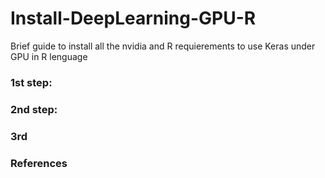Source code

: # Install-DeepLearning-GPU-R
Brief guide to install all the nvidia and R requierements to use Keras under GPU in R lenguage

### 1st step: 

### 2nd step:

### 3rd

### References
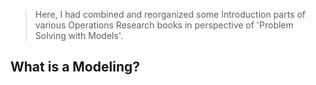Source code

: > Here, I had combined and reorganized some Introduction parts of various Operations Research books in perspective of 'Problem Solving with Models'.  


## What is a Modeling?
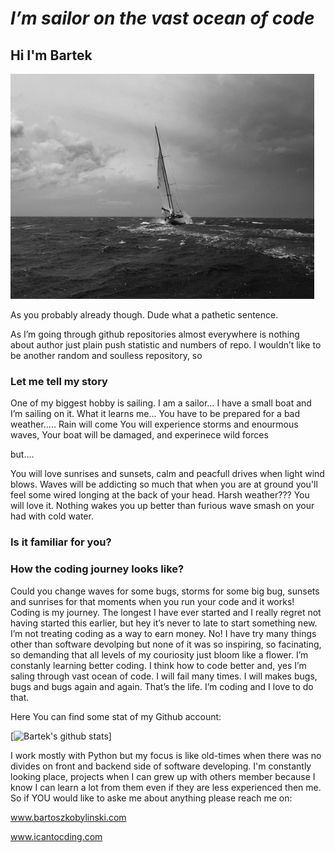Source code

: # *I’m sailor on the vast ocean of code*

## Hi I'm Bartek

![sail](https://github.com/bartoszkobylinski/bartoszkobylinski/blob/main/storm_sail.jpg)

As you probably already though. Dude what a pathetic sentence.

As I’m going through github repositories almost everywhere is nothing about author just plain push statistic and numbers of repo. I wouldn’t like to be another random and soulless repository, so 

### Let me tell my story

One of my biggest hobby is sailing. I am a sailor… I have a small boat and I’m sailing on it. What it learns me…
You have to be prepared for a bad weather…..
Rain will come
You will experience storms and enourmous waves,
Your boat will be damaged, and experinece wild forces

but….

You will love sunrises and sunsets, calm and peacfull drives when light wind blows.
Waves will be addicting so much that when you are at ground you'll feel some wired longing at the back of your head. Harsh weather??? You will love it. Nothing wakes you up better than furious wave smash on your had with cold water.

### Is it familiar for you?

### How the coding journey looks like?

Could you change waves for some bugs, storms for some big bug, sunsets and sunrises for that moments when you run your code and it works!
Coding is my journey. The longest I have ever started and I really regret not having started this earlier, but hey it’s never to late to start something new. I’m not treating coding as a way to earn money. No! I have try many things other than software devolping but none of it was so inspiring, so facinating, so demanding that all levels of my couriosity just bloom like a flower. I’m constanly learning better coding. I think how to code better and, yes I’m saling through vast ocean of code. I will fail many times. I will makes bugs, bugs and bugs again and again. That’s the life. I’m coding and I love to do that.

Here You can find some stat of my Github account:


[![Bartek's github stats](https://github-readme-stats.vercel.app/api?username=bartoszkobylinski&theme=solarized_dark)]

I work mostly with Python but my focus is like old-times when there was no divides on front and backend side of software developing.
I'm constantly looking place, projects when I can grew up with others member because I know I can learn a lot from them even if they are less experienced then me.
So if YOU would like to aske me about anything please reach me on:

www.bartoszkobylinski.com

www.icantocding.com

<!--
**bartoszkobylinski/bartoszkobylinski** is a ✨ _special_ ✨ repository because its `README.md` (this file) appears on your GitHub profile.

Here are some ideas to get you started:

- 🔭 I’m currently working on ...
- 🌱 I’m currently learning ...
- 👯 I’m looking to collaborate on ...
- 🤔 I’m looking for help with ...
- 💬 Ask me about ...
- 📫 How to reach me: ...
- 😄 Pronouns: ...
- ⚡ Fun fact: ...
-->
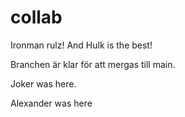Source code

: # collab

Ironman rulz!
And Hulk is the best!

Branchen är klar för att mergas till main.

Joker was here.

Alexander was here
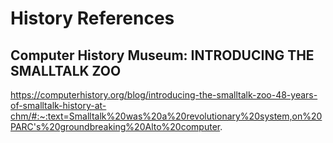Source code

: # History References

## Computer History Museum: INTRODUCING THE SMALLTALK ZOO

https://computerhistory.org/blog/introducing-the-smalltalk-zoo-48-years-of-smalltalk-history-at-chm/#:~:text=Smalltalk%20was%20a%20revolutionary%20system,on%20PARC's%20groundbreaking%20Alto%20computer.
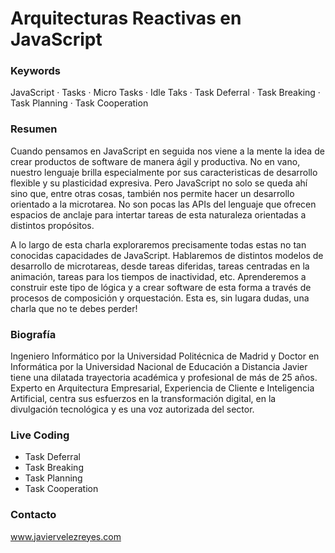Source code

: # Arquitecturas Reactivas en JavaScript

### Keywords

JavaScript · Tasks · Micro Tasks · Idle Taks · Task Deferral  · Task Breaking · Task Planning · Task Cooperation

### Resumen

Cuando pensamos en JavaScript en seguida nos viene a la mente la idea de crear productos de software de manera ágil y productiva. No en vano, nuestro lenguaje brilla especialmente por sus caracteristicas de desarrollo flexible y su plasticidad expresiva. Pero JavaScript no solo se queda ahí sino que, entre otras cosas, también nos permite hacer un desarrollo orientado a la microtarea. No son pocas las APIs del lenguaje que ofrecen espacios de anclaje para intertar tareas de esta naturaleza orientadas a distintos propósitos.

A lo largo de esta charla exploraremos precisamente todas estas no tan conocidas capacidades de JavaScript. Hablaremos de distintos modelos de desarrollo de microtareas, desde tareas diferidas, tareas centradas en la animación, tareas para los tiempos de inactividad, etc. Aprenderemos a construir este tipo de lógica y a crear software de esta forma a través de procesos de composición y orquestación. Esta es, sin lugara dudas, una charla que no te debes perder!

### Biografía

Ingeniero Informático por la Universidad Politécnica de Madrid y Doctor en Informática por la Universidad Nacional de Educación a Distancia Javier tiene una dilatada trayectoria académica y profesional de más de 25 años. Experto en Arquitectura Empresarial, Experiencia de Cliente e Inteligencia Artificial, centra sus esfuerzos en la transformación digital, en la divulgación tecnológica y es una voz autorizada del sector.

### Live Coding

- Task Deferral
- Task Breaking
- Task Planning
- Task Cooperation

### Contacto

www.javiervelezreyes.com
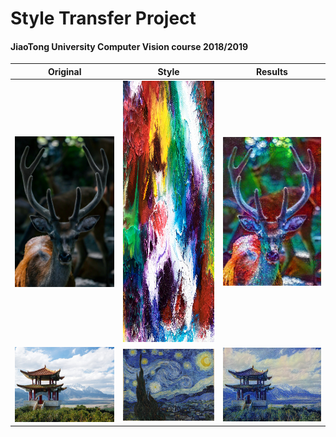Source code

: # Style Transfer Project

#### JiaoTong University Computer Vision course 2018/2019

|         Original         |           Style           |          Results       |
:-------------------------:|:-------------------------:|:------------------------:
| <img src="/Images/Deer.jpg" width="500px"> | <img src="/Images/Abstract2.jpg" width="500px" height="418px"> | <img src="/Results/Result_Deer_Abstract2.jpg" width="500px"> |
| <img src="/Images/Temple.jpg" width="500px"> | <img src="/Images/VanGogh.jpg" width="500px"> | <img src="/Results/Result_Temple_VanGogh.jpg" width="500px"> 
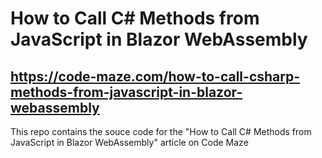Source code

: # How to Call C# Methods from JavaScript in Blazor WebAssembly
## https://code-maze.com/how-to-call-csharp-methods-from-javascript-in-blazor-webassembly
This repo contains the souce code for the "How to Call C# Methods from JavaScript in Blazor WebAssembly" article on Code Maze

• Your objective: Give again, exactly, the lines starting at the first entry above and ending at the line with "Solving with Models'."; please leave pictures out.

• Exercise solution:
Source code

: # Install-DeepLearning-GPU-R
Brief guide to install all the nvidia and R requierements to use Keras under GPU in R lenguage

### 1st step: 

### 2nd step:

### 3rd

### References
Source code

: > Here, I had combined and reorganized some Introduction parts of various Operations Research books in perspective of 'Problem Solving with Models'.  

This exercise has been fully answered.